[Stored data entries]
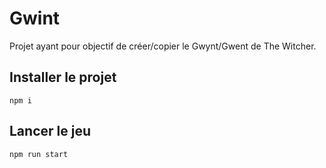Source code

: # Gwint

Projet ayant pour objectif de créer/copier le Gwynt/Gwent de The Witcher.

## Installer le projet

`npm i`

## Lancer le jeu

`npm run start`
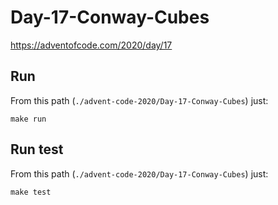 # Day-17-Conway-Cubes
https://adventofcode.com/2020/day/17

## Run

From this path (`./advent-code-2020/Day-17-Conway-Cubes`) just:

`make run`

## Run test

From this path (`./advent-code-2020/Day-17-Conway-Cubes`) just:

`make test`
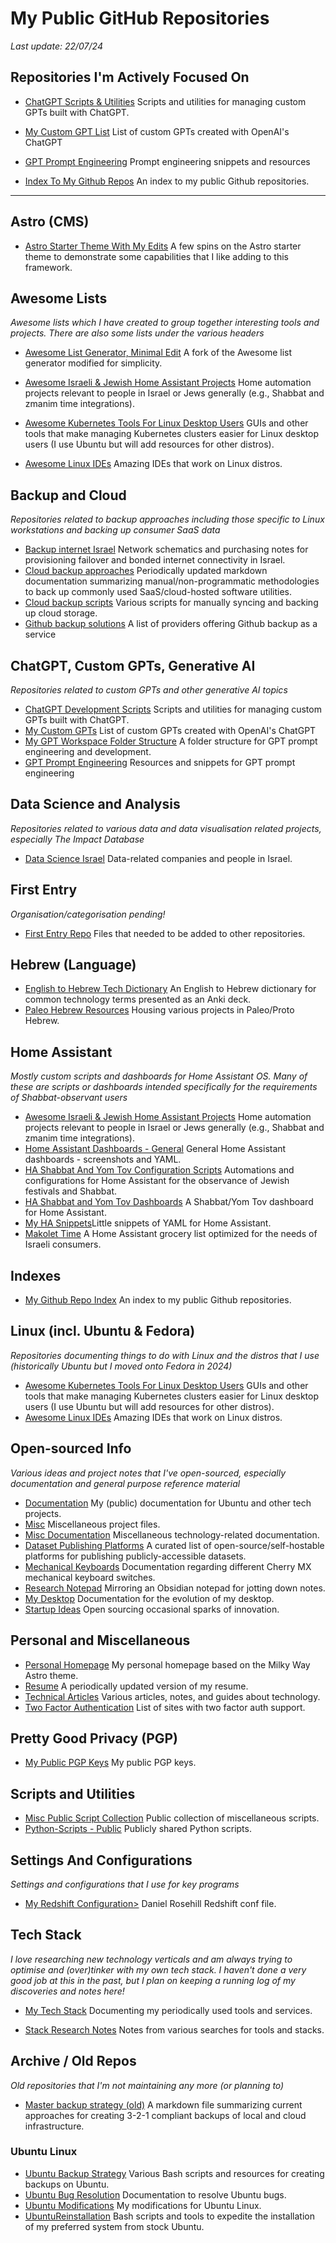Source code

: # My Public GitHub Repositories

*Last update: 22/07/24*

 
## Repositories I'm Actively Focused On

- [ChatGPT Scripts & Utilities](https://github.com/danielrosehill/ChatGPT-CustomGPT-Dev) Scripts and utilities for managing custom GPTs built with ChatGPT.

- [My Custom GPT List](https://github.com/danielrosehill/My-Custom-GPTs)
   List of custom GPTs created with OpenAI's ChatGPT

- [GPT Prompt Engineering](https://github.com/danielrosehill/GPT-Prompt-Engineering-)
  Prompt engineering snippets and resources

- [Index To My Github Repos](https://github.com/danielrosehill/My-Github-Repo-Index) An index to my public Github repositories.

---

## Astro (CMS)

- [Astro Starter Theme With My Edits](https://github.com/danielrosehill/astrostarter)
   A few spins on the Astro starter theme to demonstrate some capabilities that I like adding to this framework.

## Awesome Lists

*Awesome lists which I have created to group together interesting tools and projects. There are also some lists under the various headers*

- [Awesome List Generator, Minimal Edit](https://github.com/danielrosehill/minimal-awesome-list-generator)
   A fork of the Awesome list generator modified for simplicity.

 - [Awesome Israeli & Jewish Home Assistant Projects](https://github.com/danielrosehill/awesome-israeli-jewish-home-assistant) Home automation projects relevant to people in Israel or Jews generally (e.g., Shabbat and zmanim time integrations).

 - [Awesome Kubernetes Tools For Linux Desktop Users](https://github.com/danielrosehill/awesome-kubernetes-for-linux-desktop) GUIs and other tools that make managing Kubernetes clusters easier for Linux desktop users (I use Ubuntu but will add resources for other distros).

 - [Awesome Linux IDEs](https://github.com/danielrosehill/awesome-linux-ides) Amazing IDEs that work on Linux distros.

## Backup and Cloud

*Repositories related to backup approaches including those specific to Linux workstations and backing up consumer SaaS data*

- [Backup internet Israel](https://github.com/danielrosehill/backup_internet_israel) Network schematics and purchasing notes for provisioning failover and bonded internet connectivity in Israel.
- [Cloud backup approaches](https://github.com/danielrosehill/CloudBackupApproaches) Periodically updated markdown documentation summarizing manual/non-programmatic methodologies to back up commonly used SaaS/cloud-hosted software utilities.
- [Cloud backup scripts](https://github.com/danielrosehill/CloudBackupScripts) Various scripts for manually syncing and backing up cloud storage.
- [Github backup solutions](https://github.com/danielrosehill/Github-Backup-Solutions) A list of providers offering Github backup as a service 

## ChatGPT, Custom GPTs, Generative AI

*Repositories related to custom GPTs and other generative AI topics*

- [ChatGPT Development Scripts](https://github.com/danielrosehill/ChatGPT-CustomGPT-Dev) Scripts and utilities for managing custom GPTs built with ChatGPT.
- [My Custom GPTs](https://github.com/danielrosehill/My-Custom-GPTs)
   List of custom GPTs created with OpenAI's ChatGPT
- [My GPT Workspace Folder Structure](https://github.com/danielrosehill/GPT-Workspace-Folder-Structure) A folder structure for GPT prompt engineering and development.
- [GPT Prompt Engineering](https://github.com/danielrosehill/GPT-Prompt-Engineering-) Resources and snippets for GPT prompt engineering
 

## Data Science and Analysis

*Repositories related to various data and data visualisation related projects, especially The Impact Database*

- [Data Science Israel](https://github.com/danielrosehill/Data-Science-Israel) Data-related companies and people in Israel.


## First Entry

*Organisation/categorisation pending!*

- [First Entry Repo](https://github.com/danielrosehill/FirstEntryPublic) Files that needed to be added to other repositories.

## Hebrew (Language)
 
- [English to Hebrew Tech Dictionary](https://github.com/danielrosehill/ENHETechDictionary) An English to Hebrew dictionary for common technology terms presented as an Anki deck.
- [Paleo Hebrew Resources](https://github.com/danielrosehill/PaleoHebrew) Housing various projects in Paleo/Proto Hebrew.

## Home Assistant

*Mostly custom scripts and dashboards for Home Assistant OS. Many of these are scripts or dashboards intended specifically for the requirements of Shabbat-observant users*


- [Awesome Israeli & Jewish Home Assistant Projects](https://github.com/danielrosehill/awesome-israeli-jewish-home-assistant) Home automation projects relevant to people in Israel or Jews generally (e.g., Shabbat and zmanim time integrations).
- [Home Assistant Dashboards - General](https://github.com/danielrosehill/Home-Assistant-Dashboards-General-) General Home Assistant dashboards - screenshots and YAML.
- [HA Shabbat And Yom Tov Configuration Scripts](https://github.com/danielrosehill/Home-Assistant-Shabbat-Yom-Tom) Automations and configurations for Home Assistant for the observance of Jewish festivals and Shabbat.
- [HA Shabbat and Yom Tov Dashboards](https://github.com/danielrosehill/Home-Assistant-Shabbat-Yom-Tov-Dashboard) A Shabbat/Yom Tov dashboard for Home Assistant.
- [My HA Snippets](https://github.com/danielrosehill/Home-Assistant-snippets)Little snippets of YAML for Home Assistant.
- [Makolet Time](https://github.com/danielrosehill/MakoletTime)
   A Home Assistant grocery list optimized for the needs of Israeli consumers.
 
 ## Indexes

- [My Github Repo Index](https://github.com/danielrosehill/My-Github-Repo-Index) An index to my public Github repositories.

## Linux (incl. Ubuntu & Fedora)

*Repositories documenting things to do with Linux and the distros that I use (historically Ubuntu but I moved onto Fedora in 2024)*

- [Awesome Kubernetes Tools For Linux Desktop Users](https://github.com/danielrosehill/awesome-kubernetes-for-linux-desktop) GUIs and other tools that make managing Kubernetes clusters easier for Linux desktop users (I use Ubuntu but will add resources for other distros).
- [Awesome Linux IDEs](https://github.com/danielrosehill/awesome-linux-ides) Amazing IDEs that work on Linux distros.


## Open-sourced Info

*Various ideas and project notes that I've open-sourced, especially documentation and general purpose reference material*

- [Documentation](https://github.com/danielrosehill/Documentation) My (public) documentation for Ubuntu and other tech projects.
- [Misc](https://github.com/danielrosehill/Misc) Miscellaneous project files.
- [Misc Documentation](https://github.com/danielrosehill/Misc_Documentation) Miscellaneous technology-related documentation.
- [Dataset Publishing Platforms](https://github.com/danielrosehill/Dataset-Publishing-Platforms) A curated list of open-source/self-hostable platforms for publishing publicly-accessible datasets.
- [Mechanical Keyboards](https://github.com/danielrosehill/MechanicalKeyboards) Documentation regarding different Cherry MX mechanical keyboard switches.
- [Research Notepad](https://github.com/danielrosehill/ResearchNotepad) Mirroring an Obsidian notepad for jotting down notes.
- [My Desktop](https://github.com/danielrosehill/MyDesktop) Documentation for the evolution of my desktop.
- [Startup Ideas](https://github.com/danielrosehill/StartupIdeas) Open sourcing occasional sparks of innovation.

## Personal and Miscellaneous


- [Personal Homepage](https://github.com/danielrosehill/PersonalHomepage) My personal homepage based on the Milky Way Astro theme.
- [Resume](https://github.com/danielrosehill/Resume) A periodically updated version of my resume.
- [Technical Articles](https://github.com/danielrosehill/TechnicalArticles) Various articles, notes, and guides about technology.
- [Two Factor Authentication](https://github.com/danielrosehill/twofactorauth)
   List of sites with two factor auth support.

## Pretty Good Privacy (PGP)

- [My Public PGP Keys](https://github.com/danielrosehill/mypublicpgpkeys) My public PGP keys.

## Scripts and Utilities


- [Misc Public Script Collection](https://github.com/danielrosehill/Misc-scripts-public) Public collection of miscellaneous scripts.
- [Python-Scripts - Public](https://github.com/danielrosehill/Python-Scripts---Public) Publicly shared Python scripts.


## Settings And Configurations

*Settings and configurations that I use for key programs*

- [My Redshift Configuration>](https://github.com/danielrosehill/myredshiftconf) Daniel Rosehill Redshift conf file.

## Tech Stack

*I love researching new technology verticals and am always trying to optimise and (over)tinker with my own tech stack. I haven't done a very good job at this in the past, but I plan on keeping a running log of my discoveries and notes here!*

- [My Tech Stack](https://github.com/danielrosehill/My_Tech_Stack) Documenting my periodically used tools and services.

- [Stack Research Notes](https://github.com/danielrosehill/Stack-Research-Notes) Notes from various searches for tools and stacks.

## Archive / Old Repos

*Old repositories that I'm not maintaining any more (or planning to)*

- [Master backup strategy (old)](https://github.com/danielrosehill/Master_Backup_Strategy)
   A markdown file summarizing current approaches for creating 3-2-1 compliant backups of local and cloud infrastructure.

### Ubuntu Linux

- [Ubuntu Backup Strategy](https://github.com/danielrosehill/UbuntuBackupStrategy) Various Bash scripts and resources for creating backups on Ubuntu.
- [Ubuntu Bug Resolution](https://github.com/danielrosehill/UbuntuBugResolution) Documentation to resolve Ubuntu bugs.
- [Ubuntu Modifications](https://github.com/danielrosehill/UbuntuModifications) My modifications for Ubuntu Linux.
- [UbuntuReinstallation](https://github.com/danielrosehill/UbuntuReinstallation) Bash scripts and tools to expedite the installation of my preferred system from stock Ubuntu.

==

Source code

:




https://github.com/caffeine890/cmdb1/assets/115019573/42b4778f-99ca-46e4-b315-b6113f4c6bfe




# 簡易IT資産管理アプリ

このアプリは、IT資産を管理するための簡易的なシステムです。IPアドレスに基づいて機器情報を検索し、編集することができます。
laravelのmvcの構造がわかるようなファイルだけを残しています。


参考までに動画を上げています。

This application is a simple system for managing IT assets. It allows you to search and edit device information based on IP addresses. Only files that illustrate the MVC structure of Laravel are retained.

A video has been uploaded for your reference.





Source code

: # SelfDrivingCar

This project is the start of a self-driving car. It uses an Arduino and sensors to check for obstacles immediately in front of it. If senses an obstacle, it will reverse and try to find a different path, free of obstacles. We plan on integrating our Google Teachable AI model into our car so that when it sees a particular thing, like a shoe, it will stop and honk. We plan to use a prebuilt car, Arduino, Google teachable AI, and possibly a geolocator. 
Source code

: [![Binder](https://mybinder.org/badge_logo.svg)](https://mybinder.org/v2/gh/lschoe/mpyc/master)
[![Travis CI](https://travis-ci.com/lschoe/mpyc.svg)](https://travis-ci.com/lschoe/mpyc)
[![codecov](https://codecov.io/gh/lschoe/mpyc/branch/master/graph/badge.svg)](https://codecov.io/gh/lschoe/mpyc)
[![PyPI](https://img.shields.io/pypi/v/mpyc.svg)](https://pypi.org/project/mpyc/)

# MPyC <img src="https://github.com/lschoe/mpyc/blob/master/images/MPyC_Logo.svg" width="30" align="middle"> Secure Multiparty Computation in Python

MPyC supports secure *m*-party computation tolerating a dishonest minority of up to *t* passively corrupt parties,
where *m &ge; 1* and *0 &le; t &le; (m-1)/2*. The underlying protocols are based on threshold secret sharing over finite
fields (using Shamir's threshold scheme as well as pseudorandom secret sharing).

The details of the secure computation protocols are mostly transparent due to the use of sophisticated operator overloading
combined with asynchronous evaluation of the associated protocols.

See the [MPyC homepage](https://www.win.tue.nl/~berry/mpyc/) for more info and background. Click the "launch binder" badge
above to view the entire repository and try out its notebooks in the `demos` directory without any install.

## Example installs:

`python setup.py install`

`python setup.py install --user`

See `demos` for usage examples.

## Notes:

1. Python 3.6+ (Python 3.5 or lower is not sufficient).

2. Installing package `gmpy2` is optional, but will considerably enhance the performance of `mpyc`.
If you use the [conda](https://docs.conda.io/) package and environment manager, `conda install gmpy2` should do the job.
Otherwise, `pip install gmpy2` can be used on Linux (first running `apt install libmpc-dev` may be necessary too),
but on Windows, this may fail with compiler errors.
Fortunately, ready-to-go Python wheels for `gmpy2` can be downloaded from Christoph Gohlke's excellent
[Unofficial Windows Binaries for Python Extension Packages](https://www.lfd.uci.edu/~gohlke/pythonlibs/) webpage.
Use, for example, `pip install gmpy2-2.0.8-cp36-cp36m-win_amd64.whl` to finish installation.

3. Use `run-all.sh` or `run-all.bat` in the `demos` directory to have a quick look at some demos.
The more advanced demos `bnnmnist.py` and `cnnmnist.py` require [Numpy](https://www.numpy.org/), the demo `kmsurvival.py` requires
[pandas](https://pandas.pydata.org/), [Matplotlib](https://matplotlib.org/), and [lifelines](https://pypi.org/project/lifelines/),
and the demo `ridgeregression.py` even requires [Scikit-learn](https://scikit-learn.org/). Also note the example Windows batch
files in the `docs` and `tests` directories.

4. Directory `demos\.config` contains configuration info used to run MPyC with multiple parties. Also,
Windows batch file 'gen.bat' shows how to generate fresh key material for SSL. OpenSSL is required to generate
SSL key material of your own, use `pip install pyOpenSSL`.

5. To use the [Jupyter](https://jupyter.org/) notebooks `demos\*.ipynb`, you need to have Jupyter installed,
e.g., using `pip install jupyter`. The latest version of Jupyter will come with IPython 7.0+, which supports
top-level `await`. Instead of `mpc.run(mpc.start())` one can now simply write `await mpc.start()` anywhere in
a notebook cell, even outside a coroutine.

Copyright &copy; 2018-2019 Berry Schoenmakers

* **Assignment**: Reproduce, exactly as they stand in the data above, the lines from the one that holds "参考までに動画を上げています。" to the one that holds "This application is", inclusive.

* **Result below**:
参考までに動画を上げています。

This application is a simple system for managing IT assets. It allows you to search and edit device information based on IP addresses. Only files that illustrate the MVC structure of Laravel are retained.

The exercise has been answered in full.